[Start of Attachment]

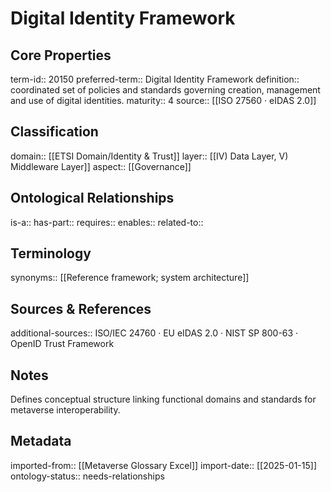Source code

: # Digital Identity Framework

## Core Properties
term-id:: 20150
preferred-term:: Digital Identity Framework
definition:: coordinated set of policies and standards governing creation, management and use of digital identities.
maturity:: 4
source:: [[ISO 27560 · eIDAS 2.0]]

## Classification
domain:: [[ETSI Domain/Identity & Trust]]
layer:: [[IV) Data Layer, V) Middleware Layer]]
aspect:: [[Governance]]

## Ontological Relationships
is-a:: 
has-part:: 
requires:: 
enables:: 
related-to:: 

## Terminology
synonyms:: [[Reference framework; system architecture]]

## Sources & References
additional-sources:: ISO/IEC 24760 · EU eIDAS 2.0 · NIST SP 800-63 · OpenID Trust Framework

## Notes
Defines conceptual structure linking functional domains and standards for metaverse interoperability.

## Metadata
imported-from:: [[Metaverse Glossary Excel]]
import-date:: [[2025-01-15]]
ontology-status:: needs-relationships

[End of Attachment]

→ TASK TO CARRY OUT:
Find the lines above that hold "Identity", then copy each of them.

→ TASK RESULT:
: # Digital Identity Framework
preferred-term:: Digital Identity Framework
domain:: [[ETSI Domain/Identity & Trust]]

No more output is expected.